After the pre-release sales were met, the Devil May Cry and Devil May Cry 2 soundtracks were released to the public on October 15, 2004. Both were released as separate 2-disc sets, with Masami Ueda, Misao Senbongi, and Masato Koda credited as producers for the Devil May Cry soundtrack and Masato Koda, Tetsuya Shibata and Satoshi Ise credited as producers for the Devil May Cry 2 soundtrack.

Original soundtrack

Devil May Cry

Track listing

Devil May Cry 2

Track listing

Devil May Cry 3

After the success of the Devil May Cry Original Soundtrack and Devil May Cry 2 Original Soundtrack, Capcom decided to release the Devil May Cry 3 Original Soundtrack on March 31, 2005, shortly after the release of Devil May Cry 3: Dante's Awakening, with Tetsuya Shibata and Kento Hasegawa credited as the producers. This was released as a 3-disc set.

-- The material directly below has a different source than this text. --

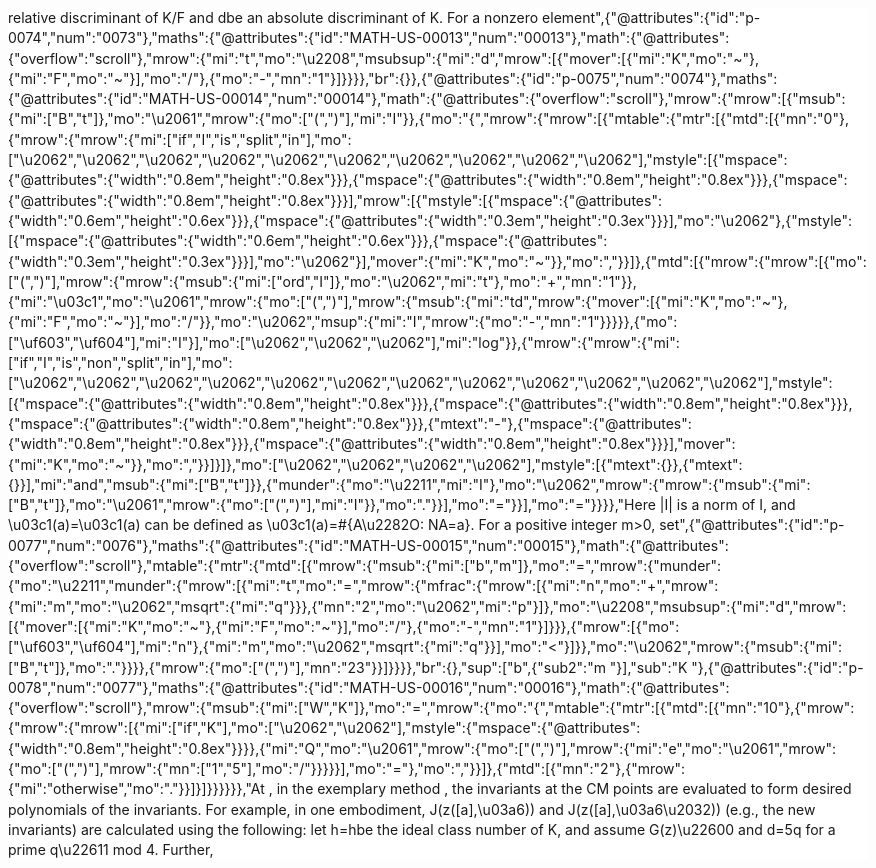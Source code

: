 relative discriminant of K\/F and dbe an absolute discriminant of K. For a nonzero element",{"@attributes":{"id":"p-0074","num":"0073"},"maths":{"@attributes":{"id":"MATH-US-00013","num":"00013"},"math":{"@attributes":{"overflow":"scroll"},"mrow":{"mi":"t","mo":"\u2208","msubsup":{"mi":"d","mrow":[{"mover":[{"mi":"K","mo":"~"},{"mi":"F","mo":"~"}],"mo":"\/"},{"mo":"-","mn":"1"}]}}}},"br":{}},{"@attributes":{"id":"p-0075","num":"0074"},"maths":{"@attributes":{"id":"MATH-US-00014","num":"00014"},"math":{"@attributes":{"overflow":"scroll"},"mrow":{"mrow":[{"msub":{"mi":["B","t"]},"mo":"\u2061","mrow":{"mo":["(",")"],"mi":"I"}},{"mo":"{","mrow":{"mrow":[{"mtable":{"mtr":[{"mtd":[{"mn":"0"},{"mrow":{"mrow":{"mi":["if","I","is","split","in"],"mo":["\u2062","\u2062","\u2062","\u2062","\u2062","\u2062","\u2062","\u2062","\u2062","\u2062"],"mstyle":[{"mspace":{"@attributes":{"width":"0.8em","height":"0.8ex"}}},{"mspace":{"@attributes":{"width":"0.8em","height":"0.8ex"}}},{"mspace":{"@attributes":{"width":"0.8em","height":"0.8ex"}}}],"mrow":[{"mstyle":[{"mspace":{"@attributes":{"width":"0.6em","height":"0.6ex"}}},{"mspace":{"@attributes":{"width":"0.3em","height":"0.3ex"}}}],"mo":"\u2062"},{"mstyle":[{"mspace":{"@attributes":{"width":"0.6em","height":"0.6ex"}}},{"mspace":{"@attributes":{"width":"0.3em","height":"0.3ex"}}}],"mo":"\u2062"}],"mover":{"mi":"K","mo":"~"}},"mo":","}}]},{"mtd":[{"mrow":{"mrow":[{"mo":["(",")"],"mrow":{"mrow":{"msub":{"mi":["ord","I"]},"mo":"\u2062","mi":"t"},"mo":"+","mn":"1"}},{"mi":"\u03c1","mo":"\u2061","mrow":{"mo":["(",")"],"mrow":{"msub":{"mi":"td","mrow":{"mover":[{"mi":"K","mo":"~"},{"mi":"F","mo":"~"}],"mo":"\/"}},"mo":"\u2062","msup":{"mi":"I","mrow":{"mo":"-","mn":"1"}}}}},{"mo":["\uf603","\uf604"],"mi":"I"}],"mo":["\u2062","\u2062","\u2062"],"mi":"log"}},{"mrow":{"mrow":{"mi":["if","I","is","non","split","in"],"mo":["\u2062","\u2062","\u2062","\u2062","\u2062","\u2062","\u2062","\u2062","\u2062","\u2062","\u2062","\u2062"],"mstyle":[{"mspace":{"@attributes":{"width":"0.8em","height":"0.8ex"}}},{"mspace":{"@attributes":{"width":"0.8em","height":"0.8ex"}}},{"mspace":{"@attributes":{"width":"0.8em","height":"0.8ex"}}},{"mtext":"-"},{"mspace":{"@attributes":{"width":"0.8em","height":"0.8ex"}}},{"mspace":{"@attributes":{"width":"0.8em","height":"0.8ex"}}}],"mover":{"mi":"K","mo":"~"}},"mo":","}}]}]},"mo":["\u2062","\u2062","\u2062","\u2062"],"mstyle":[{"mtext":{}},{"mtext":{}}],"mi":"and","msub":{"mi":["B","t"]}},{"munder":{"mo":"\u2211","mi":"I"},"mo":"\u2062","mrow":{"mrow":{"msub":{"mi":["B","t"]},"mo":"\u2061","mrow":{"mo":["(",")"],"mi":"I"}},"mo":"."}}],"mo":"="}}],"mo":"="}}}},"Here |I| is a norm of I, and \u03c1(a)=\u03c1(a) can be defined as \u03c1(a)=#{A\u2282O: NA=a}. For a positive integer m>0, set",{"@attributes":{"id":"p-0077","num":"0076"},"maths":{"@attributes":{"id":"MATH-US-00015","num":"00015"},"math":{"@attributes":{"overflow":"scroll"},"mtable":{"mtr":{"mtd":[{"mrow":{"msub":{"mi":["b","m"]},"mo":"=","mrow":{"munder":{"mo":"\u2211","munder":{"mrow":[{"mi":"t","mo":"=","mrow":{"mfrac":{"mrow":[{"mi":"n","mo":"+","mrow":{"mi":"m","mo":"\u2062","msqrt":{"mi":"q"}}},{"mn":"2","mo":"\u2062","mi":"p"}]},"mo":"\u2208","msubsup":{"mi":"d","mrow":[{"mover":[{"mi":"K","mo":"~"},{"mi":"F","mo":"~"}],"mo":"\/"},{"mo":"-","mn":"1"}]}}},{"mrow":[{"mo":["\uf603","\uf604"],"mi":"n"},{"mi":"m","mo":"\u2062","msqrt":{"mi":"q"}}],"mo":"<"}]}},"mo":"\u2062","mrow":{"msub":{"mi":["B","t"]},"mo":"."}}}},{"mrow":{"mo":["(",")"],"mn":"23"}}]}}}},"br":{},"sup":["b",{"sub2":"m "}],"sub":"K "},{"@attributes":{"id":"p-0078","num":"0077"},"maths":{"@attributes":{"id":"MATH-US-00016","num":"00016"},"math":{"@attributes":{"overflow":"scroll"},"mrow":{"msub":{"mi":["W","K"]},"mo":"=","mrow":{"mo":"{","mtable":{"mtr":[{"mtd":[{"mn":"10"},{"mrow":{"mrow":{"mrow":[{"mi":["if","K"],"mo":["\u2062","\u2062"],"mstyle":{"mspace":{"@attributes":{"width":"0.8em","height":"0.8ex"}}}},{"mi":"Q","mo":"\u2061","mrow":{"mo":["(",")"],"mrow":{"mi":"e","mo":"\u2061","mrow":{"mo":["(",")"],"mrow":{"mn":["1","5"],"mo":"\/"}}}}}],"mo":"="},"mo":","}}]},{"mtd":[{"mn":"2"},{"mrow":{"mi":"otherwise","mo":"."}}]}]}}}}}},"At , in the exemplary method , the invariants at the CM points are evaluated to form desired polynomials of the invariants. For example, in one embodiment, J(z([a],\u03a6)) and J(z([a],\u03a6\u2032)) (e.g., the new invariants) are calculated using the following: let h=hbe the ideal class number of K, and assume G(z)\u22600 and d=5q for a prime q\u22611 mod 4. Further,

The vocal songs from Devil May Cry 3 were written and the rough vocals performed by Shawn "Shootie HG" McPherson of heavy metal band Hostile Groove, with David Baker performing the more melodic vocals.

Track listing

Devil May Cry: The Animated series

Released on August 18, 2007, in Japan by Rungran, which is a collective for all the composers who wrote for the anime, Devil May Cry. The composers consist of Aimee B, Gabriele Roberto, Giacomo Puccini, Hiroaki Tsutsumi, JETBIKINI, Kenji Fujii, Rin Oikawa, Shigekazu Aida, Suble and Takeshi Hama.

Track listing

Devil May Cry 4

Devil May Cry 4 Original Soundtrack is a 3-disc, 104 track soundtrack to the video game Devil May Cry 4. It was released in Japan on February 27, 2008.
 Female vocals are handled by Aubrey Ashburn (1-02) while male vocals are handled by Shawn "Shootie HG" McPherson of Hostile Groove (1-20 and 3-03) and Jason "ShyBoy" Arnold of Hypnogaja (1-13 and 3-38). Tetsuya Shibata is credited as the primary composer, with tracks composed by Shusaku Uchiyama, Kota Suzuki, Akihiko Narita, Rei Kondoh, Chamy Ishikawa and Shinichiro Satoh. The soundtrack was released in the USA on 25 Nov 2008 with a new artwork.

Track listing

DmC: Devil May Cry

DmC: Devil May Cry Soundtrack Selection is the soundtrack to the game DmC: Devil May Cry. It was released on 15 January 2013, coinciding with the game's release date. The soundtrack selection is not available for commercial sale, it was instead a European bonus that came with pre-ordered Premium/Special editions.  The tracks are composed by Noisia and Andy LaPlegua and performed by Noisia (1-7) and Combichrist (8-15).

Both bands have released their own editions: No Redemption by Combichrist and DmC: Devil May Cry Soundtrack by Noisia.

Track listing

Special soundtrack

Devil May Cry: Dangerous hits

Track listing

Devil May Cry 4: Special

Released on December 19, 2007, in Japan, it comes with a CD with selected tracks from the game as well as a DVD with promotional videos. Female vocals are handled by Aubrey Ashburn ("Out of Darkness (Prologue)") while male vocals are handled by Shawn "Shootie HG" McPherson of Hostile Groove ("Sworn Through Swords" and "Lock and Load (Blackened Angel mix)") and Jason "ShyBoy" Arnold of Hypnogaja ("The Time Has Come" and "Shall Never Surrender (End Roll)").